Because, yes, listening to a story and reading a story use mostly the same parts of the brain. Yes, listening to the audiobook counts as "having read" a book. Yes, oral storytelling has a long, glorious tradition and many cultures maintained their histories through oral history or oral + art history, having never developed a true written language, and their oral stories and histories are just as valid and rich as written literature.
We still can't call listening in the absence of reading "literacy."
The term literacy needs to stay restricted to the written word, to the ability to access and engage with written texts, because we need to be able to talk about illiteracy. We need to be able to identify when a society is failing to teach children to read, and if we start saying that listening to stories is literacy, we lose the ability to describe those systemic failures.
Blind folks have been knee-deep in this debate for a long time. Schools struggle to provide resources to teach students Braille and enforcing the teaching of Braille to low-vision and blind children is a constant uphill battle. A school tried to argue that one girl didn't need to learn Braille because she could read 96-point font. Go check what that is. The new prevalence of audiobooks and TTS is a huge threat to Braille literacy because it provides institutions with another excuse to not provide Braille education or Braille texts.

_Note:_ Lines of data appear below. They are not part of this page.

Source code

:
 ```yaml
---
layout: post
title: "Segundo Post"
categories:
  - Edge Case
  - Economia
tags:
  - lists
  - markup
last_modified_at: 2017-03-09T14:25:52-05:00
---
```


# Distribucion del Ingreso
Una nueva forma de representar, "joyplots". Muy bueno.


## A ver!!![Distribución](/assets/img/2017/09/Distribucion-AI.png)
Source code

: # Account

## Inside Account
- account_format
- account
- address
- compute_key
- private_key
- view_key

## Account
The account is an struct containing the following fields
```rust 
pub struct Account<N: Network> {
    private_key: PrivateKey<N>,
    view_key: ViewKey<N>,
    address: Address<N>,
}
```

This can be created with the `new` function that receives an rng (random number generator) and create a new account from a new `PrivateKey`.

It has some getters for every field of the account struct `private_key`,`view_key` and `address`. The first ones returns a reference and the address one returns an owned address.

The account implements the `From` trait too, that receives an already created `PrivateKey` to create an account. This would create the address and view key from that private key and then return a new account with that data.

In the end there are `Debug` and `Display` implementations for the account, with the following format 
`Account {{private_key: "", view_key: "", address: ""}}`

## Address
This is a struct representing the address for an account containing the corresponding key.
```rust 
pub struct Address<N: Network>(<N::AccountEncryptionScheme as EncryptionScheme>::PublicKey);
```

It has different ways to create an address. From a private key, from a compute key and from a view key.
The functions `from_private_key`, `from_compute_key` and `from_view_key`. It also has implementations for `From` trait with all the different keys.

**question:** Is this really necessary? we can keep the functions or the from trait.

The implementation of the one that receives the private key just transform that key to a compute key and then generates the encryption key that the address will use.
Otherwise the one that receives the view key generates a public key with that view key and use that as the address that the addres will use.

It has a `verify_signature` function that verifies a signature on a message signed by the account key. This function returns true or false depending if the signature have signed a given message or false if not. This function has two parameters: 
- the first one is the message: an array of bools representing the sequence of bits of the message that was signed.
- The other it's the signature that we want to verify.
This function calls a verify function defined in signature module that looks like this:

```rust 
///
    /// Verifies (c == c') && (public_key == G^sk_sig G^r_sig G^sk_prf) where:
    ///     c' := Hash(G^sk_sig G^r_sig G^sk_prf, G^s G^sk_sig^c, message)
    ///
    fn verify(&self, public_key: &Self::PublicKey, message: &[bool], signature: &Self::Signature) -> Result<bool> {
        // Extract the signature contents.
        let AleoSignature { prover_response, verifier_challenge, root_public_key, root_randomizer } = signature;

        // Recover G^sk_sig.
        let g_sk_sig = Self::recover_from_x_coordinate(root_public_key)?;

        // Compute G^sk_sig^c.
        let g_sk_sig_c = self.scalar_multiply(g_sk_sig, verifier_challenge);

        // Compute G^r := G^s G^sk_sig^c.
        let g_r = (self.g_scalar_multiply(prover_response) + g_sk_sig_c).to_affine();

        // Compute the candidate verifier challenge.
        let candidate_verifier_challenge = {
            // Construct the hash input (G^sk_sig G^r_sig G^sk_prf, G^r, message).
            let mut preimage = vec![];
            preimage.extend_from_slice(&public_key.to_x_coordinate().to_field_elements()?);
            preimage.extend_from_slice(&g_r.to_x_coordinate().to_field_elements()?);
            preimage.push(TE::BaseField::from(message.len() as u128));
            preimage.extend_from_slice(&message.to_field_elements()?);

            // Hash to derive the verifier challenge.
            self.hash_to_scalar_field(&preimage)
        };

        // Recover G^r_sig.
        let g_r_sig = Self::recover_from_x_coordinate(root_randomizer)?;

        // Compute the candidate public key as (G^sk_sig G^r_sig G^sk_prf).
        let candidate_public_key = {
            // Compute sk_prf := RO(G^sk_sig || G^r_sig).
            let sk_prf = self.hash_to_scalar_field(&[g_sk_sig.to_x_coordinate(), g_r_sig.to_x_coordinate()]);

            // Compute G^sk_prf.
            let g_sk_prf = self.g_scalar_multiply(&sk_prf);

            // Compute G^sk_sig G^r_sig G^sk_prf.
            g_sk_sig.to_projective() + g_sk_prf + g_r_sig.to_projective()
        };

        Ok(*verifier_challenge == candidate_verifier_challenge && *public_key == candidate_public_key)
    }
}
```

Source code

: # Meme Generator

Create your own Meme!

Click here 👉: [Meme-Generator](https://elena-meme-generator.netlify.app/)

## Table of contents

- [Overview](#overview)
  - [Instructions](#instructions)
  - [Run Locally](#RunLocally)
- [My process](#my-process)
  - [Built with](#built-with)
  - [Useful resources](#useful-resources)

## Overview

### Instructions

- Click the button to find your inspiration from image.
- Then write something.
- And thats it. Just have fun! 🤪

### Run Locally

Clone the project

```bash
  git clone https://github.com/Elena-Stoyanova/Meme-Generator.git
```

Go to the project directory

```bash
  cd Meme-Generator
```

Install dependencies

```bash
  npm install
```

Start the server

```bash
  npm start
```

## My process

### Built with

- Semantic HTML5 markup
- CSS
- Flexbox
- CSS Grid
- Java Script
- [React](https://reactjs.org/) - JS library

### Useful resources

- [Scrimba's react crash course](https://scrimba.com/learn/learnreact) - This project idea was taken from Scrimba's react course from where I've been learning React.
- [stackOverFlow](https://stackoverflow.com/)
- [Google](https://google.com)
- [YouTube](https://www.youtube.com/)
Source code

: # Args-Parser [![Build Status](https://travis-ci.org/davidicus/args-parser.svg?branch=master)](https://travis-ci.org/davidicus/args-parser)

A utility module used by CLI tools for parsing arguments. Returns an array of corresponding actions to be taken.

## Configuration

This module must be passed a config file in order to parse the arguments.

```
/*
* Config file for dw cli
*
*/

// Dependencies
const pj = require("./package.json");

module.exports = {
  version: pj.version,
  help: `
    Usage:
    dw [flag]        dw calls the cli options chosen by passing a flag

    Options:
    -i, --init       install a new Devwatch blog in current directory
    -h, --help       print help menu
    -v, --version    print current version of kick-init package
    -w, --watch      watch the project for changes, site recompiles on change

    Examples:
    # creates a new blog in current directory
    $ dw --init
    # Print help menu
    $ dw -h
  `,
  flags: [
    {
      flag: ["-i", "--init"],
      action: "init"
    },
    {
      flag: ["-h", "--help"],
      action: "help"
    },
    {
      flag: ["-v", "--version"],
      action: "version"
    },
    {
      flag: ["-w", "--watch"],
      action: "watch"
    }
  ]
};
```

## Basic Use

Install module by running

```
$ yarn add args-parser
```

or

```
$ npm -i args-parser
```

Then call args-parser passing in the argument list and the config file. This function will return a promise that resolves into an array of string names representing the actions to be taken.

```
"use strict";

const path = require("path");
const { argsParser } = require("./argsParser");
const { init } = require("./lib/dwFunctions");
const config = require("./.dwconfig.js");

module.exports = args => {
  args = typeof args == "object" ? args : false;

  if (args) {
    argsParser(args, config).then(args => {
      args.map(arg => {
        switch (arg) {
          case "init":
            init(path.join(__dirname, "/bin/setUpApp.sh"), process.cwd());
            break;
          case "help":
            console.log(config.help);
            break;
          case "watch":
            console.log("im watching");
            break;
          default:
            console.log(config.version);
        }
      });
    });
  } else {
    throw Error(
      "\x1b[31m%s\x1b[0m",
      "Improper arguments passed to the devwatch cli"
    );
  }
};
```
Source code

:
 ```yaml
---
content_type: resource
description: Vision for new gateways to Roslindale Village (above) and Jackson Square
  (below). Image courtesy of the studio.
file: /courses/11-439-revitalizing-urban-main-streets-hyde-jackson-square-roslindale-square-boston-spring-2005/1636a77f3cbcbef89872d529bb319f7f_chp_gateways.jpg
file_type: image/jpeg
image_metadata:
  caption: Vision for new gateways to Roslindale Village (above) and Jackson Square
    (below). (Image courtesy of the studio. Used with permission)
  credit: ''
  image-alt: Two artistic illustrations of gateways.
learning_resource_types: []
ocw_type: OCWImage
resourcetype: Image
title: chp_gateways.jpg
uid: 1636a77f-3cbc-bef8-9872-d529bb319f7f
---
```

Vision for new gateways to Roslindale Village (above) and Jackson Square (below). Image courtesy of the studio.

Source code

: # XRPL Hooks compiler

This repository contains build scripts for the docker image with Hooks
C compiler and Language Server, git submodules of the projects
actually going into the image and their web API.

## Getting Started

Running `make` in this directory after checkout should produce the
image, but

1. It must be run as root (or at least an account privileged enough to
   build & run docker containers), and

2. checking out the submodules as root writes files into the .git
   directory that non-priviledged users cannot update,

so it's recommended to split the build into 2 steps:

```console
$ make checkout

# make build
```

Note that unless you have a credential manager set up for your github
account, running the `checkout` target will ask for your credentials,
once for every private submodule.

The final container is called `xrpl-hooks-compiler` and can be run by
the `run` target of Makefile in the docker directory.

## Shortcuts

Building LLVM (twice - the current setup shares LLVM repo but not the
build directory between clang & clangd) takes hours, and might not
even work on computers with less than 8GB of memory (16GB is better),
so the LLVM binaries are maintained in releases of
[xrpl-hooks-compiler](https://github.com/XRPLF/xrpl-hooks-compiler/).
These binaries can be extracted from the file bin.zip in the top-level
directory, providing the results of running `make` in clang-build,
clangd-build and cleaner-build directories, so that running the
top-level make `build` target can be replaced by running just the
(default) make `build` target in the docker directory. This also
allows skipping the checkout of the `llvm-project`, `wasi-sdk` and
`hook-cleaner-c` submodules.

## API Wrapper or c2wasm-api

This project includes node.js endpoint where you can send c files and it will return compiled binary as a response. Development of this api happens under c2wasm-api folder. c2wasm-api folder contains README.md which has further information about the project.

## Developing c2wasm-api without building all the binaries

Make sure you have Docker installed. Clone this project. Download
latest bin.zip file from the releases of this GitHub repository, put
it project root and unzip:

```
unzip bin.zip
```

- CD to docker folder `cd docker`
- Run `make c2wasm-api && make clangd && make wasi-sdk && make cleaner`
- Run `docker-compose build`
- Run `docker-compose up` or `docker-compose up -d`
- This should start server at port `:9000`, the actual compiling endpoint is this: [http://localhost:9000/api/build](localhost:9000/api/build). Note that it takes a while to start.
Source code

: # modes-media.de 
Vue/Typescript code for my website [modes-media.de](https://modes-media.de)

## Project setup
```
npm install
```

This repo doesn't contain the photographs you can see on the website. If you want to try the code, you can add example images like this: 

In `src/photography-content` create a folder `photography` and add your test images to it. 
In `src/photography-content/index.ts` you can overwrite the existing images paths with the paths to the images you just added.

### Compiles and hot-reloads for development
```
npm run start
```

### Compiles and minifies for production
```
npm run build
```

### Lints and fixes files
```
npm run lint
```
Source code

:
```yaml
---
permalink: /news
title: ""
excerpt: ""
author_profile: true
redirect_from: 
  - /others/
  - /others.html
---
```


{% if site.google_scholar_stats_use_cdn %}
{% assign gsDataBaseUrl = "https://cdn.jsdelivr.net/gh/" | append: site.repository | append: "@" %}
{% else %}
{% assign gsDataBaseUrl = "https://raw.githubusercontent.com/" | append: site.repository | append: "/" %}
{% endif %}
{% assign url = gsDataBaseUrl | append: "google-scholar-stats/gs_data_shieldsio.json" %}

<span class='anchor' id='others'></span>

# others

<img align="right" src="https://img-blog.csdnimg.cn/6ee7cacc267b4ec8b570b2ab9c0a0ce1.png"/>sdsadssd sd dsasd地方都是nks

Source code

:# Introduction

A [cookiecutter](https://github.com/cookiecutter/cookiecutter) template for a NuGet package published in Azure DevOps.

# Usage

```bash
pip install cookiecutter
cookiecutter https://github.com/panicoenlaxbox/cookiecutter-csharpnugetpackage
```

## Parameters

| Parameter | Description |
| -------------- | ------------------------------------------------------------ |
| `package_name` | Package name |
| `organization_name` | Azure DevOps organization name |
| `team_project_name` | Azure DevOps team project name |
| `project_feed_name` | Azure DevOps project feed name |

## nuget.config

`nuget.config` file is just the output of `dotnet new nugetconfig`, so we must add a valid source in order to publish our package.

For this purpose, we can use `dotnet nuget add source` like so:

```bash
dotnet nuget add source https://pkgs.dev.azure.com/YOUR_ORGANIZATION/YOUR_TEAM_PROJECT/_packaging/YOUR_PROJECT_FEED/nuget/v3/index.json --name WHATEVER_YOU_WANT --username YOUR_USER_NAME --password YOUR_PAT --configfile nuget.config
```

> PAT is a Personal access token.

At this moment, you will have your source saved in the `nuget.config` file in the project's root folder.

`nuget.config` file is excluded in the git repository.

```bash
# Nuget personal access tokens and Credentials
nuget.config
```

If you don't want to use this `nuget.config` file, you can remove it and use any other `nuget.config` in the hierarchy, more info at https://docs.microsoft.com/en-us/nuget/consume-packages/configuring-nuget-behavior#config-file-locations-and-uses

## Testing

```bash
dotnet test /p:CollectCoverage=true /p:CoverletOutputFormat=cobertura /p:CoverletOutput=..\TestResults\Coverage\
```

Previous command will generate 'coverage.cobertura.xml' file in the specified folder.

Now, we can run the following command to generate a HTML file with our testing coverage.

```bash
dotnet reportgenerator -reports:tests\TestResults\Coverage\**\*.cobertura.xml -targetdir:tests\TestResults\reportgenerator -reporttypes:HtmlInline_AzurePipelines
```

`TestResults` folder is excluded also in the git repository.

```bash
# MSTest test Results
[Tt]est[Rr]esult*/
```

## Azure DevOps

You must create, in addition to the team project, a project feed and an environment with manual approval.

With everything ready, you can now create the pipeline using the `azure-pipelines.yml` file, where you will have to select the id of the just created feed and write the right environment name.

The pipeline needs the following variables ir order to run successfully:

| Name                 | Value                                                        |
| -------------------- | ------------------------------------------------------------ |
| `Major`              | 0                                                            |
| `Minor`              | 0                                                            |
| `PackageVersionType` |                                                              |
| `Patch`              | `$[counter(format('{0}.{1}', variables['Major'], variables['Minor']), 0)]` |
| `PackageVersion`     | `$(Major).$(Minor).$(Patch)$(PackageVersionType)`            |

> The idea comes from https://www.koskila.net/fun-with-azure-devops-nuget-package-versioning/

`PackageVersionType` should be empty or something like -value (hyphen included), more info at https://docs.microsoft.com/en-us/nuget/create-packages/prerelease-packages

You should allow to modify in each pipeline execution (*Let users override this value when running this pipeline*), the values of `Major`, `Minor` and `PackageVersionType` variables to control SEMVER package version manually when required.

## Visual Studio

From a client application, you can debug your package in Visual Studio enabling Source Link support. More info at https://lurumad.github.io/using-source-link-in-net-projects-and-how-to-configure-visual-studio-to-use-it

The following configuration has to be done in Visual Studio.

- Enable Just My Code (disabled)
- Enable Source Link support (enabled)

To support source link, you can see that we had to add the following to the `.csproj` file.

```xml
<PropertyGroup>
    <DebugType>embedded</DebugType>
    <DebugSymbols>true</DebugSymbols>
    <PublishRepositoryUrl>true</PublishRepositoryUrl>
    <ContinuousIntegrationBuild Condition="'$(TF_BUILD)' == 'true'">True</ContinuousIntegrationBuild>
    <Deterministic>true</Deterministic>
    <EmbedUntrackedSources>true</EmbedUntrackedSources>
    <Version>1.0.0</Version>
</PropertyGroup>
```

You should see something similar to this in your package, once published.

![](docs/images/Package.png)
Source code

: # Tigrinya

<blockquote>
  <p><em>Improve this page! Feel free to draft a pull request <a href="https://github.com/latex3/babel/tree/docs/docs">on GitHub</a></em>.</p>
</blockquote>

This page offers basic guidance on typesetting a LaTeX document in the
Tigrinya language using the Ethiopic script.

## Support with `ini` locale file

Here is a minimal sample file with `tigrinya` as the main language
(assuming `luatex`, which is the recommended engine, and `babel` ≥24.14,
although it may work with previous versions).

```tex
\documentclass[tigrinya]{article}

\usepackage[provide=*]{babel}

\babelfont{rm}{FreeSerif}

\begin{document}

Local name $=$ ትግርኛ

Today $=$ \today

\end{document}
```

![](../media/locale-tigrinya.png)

That matters. Braille-literate blind and low-vision people have a 90% employment rate. For those who don't know Braille, it's 30%. Braille literacy is linked to higher academic success in all fields.
Moving outside the world of Braille, literacy of any kind matters. Being able to read text has a massive impact on a person's ability to access information, education, and employment. Being able to talk about the inability to read text matters, because that's how we're able to hold systems accountable.
So, yes, audiobooks should count as reading. But, no, they should not count as literacy.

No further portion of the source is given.